* TASK PROMPT *
Could you set down every record exactly as it appears?

* SUPPLIED INFORMATION *
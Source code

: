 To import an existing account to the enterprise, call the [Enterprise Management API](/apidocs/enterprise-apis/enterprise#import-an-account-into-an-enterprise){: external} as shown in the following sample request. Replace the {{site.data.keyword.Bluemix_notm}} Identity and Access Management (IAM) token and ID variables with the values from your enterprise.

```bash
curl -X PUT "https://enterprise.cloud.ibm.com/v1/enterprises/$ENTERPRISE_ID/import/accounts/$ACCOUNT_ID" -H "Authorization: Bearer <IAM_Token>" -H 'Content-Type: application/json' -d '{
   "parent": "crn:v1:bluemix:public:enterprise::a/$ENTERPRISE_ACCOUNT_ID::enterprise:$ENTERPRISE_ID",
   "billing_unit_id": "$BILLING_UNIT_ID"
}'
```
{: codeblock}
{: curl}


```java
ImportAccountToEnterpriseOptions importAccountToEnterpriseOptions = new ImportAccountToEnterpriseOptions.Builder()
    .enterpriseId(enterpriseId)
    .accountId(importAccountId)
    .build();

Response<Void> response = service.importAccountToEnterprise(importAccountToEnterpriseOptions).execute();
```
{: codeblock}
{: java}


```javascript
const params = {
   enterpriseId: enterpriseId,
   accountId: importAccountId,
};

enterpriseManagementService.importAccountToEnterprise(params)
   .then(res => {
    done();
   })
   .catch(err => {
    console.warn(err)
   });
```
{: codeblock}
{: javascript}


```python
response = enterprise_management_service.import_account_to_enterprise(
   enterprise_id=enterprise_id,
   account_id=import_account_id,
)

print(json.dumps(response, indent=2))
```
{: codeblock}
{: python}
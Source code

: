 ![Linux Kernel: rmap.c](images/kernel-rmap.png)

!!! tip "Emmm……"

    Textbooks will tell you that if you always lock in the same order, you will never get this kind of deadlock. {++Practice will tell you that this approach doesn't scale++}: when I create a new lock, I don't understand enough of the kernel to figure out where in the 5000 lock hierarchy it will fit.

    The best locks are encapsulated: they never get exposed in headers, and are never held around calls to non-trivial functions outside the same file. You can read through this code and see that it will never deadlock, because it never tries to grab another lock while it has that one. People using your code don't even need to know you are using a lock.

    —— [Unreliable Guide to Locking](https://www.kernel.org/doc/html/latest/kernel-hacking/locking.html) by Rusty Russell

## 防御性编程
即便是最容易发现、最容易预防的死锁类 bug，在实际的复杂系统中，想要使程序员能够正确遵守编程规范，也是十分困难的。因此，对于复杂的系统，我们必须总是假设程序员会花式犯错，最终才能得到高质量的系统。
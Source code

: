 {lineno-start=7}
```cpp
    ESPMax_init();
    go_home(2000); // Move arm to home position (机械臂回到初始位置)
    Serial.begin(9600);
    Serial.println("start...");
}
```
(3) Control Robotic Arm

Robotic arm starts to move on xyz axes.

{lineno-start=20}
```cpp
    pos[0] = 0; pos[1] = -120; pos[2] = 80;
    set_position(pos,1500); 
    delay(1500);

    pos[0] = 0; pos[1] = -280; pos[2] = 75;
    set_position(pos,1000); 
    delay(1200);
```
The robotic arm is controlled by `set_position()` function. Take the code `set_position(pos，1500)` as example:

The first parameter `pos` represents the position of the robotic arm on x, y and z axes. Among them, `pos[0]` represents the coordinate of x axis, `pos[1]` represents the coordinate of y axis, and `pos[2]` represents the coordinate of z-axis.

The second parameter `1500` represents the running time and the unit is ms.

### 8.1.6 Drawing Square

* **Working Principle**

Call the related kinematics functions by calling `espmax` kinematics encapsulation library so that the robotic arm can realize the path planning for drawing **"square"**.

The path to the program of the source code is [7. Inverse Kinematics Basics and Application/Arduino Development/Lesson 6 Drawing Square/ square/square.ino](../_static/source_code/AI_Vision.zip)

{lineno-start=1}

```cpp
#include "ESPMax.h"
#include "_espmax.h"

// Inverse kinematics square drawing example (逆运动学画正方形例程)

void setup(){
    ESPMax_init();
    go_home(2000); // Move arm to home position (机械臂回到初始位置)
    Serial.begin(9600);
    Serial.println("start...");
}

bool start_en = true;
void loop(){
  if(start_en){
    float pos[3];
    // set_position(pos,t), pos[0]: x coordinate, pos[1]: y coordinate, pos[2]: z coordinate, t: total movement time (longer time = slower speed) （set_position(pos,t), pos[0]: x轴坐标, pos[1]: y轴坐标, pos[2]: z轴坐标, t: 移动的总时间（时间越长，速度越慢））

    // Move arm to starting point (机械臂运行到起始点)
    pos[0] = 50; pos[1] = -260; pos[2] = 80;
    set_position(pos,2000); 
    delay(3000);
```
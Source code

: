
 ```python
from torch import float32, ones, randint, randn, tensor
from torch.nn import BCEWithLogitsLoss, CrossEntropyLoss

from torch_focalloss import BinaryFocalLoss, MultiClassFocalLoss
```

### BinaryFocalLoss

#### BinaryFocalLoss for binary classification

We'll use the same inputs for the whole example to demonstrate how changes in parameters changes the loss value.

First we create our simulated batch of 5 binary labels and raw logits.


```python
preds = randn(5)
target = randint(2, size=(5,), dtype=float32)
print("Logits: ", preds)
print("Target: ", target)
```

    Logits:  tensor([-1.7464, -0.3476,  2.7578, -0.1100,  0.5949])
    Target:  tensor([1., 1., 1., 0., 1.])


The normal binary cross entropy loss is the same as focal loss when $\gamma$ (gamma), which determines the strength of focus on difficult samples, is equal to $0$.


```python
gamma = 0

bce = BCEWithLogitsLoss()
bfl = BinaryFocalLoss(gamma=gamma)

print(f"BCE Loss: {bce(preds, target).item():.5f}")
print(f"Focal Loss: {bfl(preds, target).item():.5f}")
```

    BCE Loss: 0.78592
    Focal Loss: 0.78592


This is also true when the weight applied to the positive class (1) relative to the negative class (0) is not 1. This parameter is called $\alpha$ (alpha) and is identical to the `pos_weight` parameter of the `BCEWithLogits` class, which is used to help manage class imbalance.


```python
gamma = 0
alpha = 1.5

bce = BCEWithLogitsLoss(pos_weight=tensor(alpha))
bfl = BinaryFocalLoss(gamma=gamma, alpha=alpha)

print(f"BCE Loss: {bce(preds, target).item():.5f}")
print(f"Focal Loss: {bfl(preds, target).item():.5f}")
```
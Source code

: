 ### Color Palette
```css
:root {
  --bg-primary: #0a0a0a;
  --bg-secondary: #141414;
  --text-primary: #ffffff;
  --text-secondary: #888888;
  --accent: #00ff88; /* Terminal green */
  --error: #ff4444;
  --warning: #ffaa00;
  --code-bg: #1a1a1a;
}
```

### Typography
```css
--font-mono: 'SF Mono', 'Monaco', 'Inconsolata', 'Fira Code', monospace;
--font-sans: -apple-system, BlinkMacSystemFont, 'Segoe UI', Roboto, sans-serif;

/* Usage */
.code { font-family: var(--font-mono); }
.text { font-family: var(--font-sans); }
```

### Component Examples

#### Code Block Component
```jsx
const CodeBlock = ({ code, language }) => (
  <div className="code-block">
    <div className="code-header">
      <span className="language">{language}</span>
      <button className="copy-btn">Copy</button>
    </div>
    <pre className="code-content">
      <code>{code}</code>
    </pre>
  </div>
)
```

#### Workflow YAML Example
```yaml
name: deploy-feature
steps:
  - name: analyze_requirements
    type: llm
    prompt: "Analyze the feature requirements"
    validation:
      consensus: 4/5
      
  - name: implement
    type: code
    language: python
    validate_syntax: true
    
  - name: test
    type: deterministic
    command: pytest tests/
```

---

* COMPLETED TASK *
Source code

: To import an existing account to the enterprise, call the [Enterprise Management API](/apidocs/enterprise-apis/enterprise#import-an-account-into-an-enterprise){: external} as shown in the following sample request. Replace the {{site.data.keyword.Bluemix_notm}} Identity and Access Management (IAM) token and ID variables with the values from your enterprise.

```bash
curl -X PUT "https://enterprise.cloud.ibm.com/v1/enterprises/$ENTERPRISE_ID/import/accounts/$ACCOUNT_ID" -H "Authorization: Bearer <IAM_Token>" -H 'Content-Type: application/json' -d '{
   "parent": "crn:v1:bluemix:public:enterprise::a/$ENTERPRISE_ACCOUNT_ID::enterprise:$ENTERPRISE_ID",
   "billing_unit_id": "$BILLING_UNIT_ID"
}'
```
{: codeblock}
{: curl}


```java
ImportAccountToEnterpriseOptions importAccountToEnterpriseOptions = new ImportAccountToEnterpriseOptions.Builder()
    .enterpriseId(enterpriseId)
    .accountId(importAccountId)
    .build();

Response<Void> response = service.importAccountToEnterprise(importAccountToEnterpriseOptions).execute();
```
{: codeblock}
{: java}


```javascript
const params = {
   enterpriseId: enterpriseId,
   accountId: importAccountId,
};

enterpriseManagementService.importAccountToEnterprise(params)
   .then(res => {
    done();
   })
   .catch(err => {
    console.warn(err)
   });
```
{: codeblock}
{: javascript}


```python
response = enterprise_management_service.import_account_to_enterprise(
   enterprise_id=enterprise_id,
   account_id=import_account_id,
)

print(json.dumps(response, indent=2))
```
{: codeblock}
{: python}
Source code

: ![Linux Kernel: rmap.c](images/kernel-rmap.png)

!!! tip "Emmm……"

    Textbooks will tell you that if you always lock in the same order, you will never get this kind of deadlock. {++Practice will tell you that this approach doesn't scale++}: when I create a new lock, I don't understand enough of the kernel to figure out where in the 5000 lock hierarchy it will fit.

    The best locks are encapsulated: they never get exposed in headers, and are never held around calls to non-trivial functions outside the same file. You can read through this code and see that it will never deadlock, because it never tries to grab another lock while it has that one. People using your code don't even need to know you are using a lock.

    —— [Unreliable Guide to Locking](https://www.kernel.org/doc/html/latest/kernel-hacking/locking.html) by Rusty Russell

## 防御性编程
即便是最容易发现、最容易预防的死锁类 bug，在实际的复杂系统中，想要使程序员能够正确遵守编程规范，也是十分困难的。因此，对于复杂的系统，我们必须总是假设程序员会花式犯错，最终才能得到高质量的系统。
Source code

: {lineno-start=7}
```cpp
    ESPMax_init();
    go_home(2000); // Move arm to home position (机械臂回到初始位置)
    Serial.begin(9600);
    Serial.println("start...");
}
```
(3) Control Robotic Arm

Robotic arm starts to move on xyz axes.

{lineno-start=20}
```cpp
    pos[0] = 0; pos[1] = -120; pos[2] = 80;
    set_position(pos,1500); 
    delay(1500);

    pos[0] = 0; pos[1] = -280; pos[2] = 75;
    set_position(pos,1000); 
    delay(1200);
```
The robotic arm is controlled by `set_position()` function. Take the code `set_position(pos，1500)` as example:

The first parameter `pos` represents the position of the robotic arm on x, y and z axes. Among them, `pos[0]` represents the coordinate of x axis, `pos[1]` represents the coordinate of y axis, and `pos[2]` represents the coordinate of z-axis.

The second parameter `1500` represents the running time and the unit is ms.

### 8.1.6 Drawing Square

* **Working Principle**

Call the related kinematics functions by calling `espmax` kinematics encapsulation library so that the robotic arm can realize the path planning for drawing **"square"**.

The path to the program of the source code is [7. Inverse Kinematics Basics and Application/Arduino Development/Lesson 6 Drawing Square/ square/square.ino](../_static/source_code/AI_Vision.zip)

{lineno-start=1}

```cpp
#include "ESPMax.h"
#include "_espmax.h"

// Inverse kinematics square drawing example (逆运动学画正方形例程)

void setup(){
    ESPMax_init();
    go_home(2000); // Move arm to home position (机械臂回到初始位置)
    Serial.begin(9600);
    Serial.println("start...");
}

bool start_en = true;
void loop(){
  if(start_en){
    float pos[3];
    // set_position(pos,t), pos[0]: x coordinate, pos[1]: y coordinate, pos[2]: z coordinate, t: total movement time (longer time = slower speed) （set_position(pos,t), pos[0]: x轴坐标, pos[1]: y轴坐标, pos[2]: z轴坐标, t: 移动的总时间（时间越长，速度越慢））

    // Move arm to starting point (机械臂运行到起始点)
    pos[0] = 50; pos[1] = -260; pos[2] = 80;
    set_position(pos,2000); 
    delay(3000);
```
Source code

:
 ```python
from torch import float32, ones, randint, randn, tensor
from torch.nn import BCEWithLogitsLoss, CrossEntropyLoss

from torch_focalloss import BinaryFocalLoss, MultiClassFocalLoss
```

### BinaryFocalLoss

#### BinaryFocalLoss for binary classification

We'll use the same inputs for the whole example to demonstrate how changes in parameters changes the loss value.

First we create our simulated batch of 5 binary labels and raw logits.


```python
preds = randn(5)
target = randint(2, size=(5,), dtype=float32)
print("Logits: ", preds)
print("Target: ", target)
```

    Logits:  tensor([-1.7464, -0.3476,  2.7578, -0.1100,  0.5949])
    Target:  tensor([1., 1., 1., 0., 1.])


The normal binary cross entropy loss is the same as focal loss when $\gamma$ (gamma), which determines the strength of focus on difficult samples, is equal to $0$.


```python
gamma = 0

bce = BCEWithLogitsLoss()
bfl = BinaryFocalLoss(gamma=gamma)

print(f"BCE Loss: {bce(preds, target).item():.5f}")
print(f"Focal Loss: {bfl(preds, target).item():.5f}")
```

    BCE Loss: 0.78592
    Focal Loss: 0.78592


This is also true when the weight applied to the positive class (1) relative to the negative class (0) is not 1. This parameter is called $\alpha$ (alpha) and is identical to the `pos_weight` parameter of the `BCEWithLogits` class, which is used to help manage class imbalance.


```python
gamma = 0
alpha = 1.5

bce = BCEWithLogitsLoss(pos_weight=tensor(alpha))
bfl = BinaryFocalLoss(gamma=gamma, alpha=alpha)

print(f"BCE Loss: {bce(preds, target).item():.5f}")
print(f"Focal Loss: {bfl(preds, target).item():.5f}")
```
Source code

: ### Color Palette
```css
:root {
  --bg-primary: #0a0a0a;
  --bg-secondary: #141414;
  --text-primary: #ffffff;
  --text-secondary: #888888;
  --accent: #00ff88; /* Terminal green */
  --error: #ff4444;
  --warning: #ffaa00;
  --code-bg: #1a1a1a;
}
```

### Typography
```css
--font-mono: 'SF Mono', 'Monaco', 'Inconsolata', 'Fira Code', monospace;
--font-sans: -apple-system, BlinkMacSystemFont, 'Segoe UI', Roboto, sans-serif;

/* Usage */
.code { font-family: var(--font-mono); }
.text { font-family: var(--font-sans); }
```

### Component Examples

#### Code Block Component
```jsx
const CodeBlock = ({ code, language }) => (
  <div className="code-block">
    <div className="code-header">
      <span className="language">{language}</span>
      <button className="copy-btn">Copy</button>
    </div>
    <pre className="code-content">
      <code>{code}</code>
    </pre>
  </div>
)
```

#### Workflow YAML Example
```yaml
name: deploy-feature
steps:
  - name: analyze_requirements
    type: llm
    prompt: "Analyze the feature requirements"
    validation:
      consensus: 4/5
      
  - name: implement
    type: code
    language: python
    validate_syntax: true
    
  - name: test
    type: deterministic
    command: pytest tests/
```

---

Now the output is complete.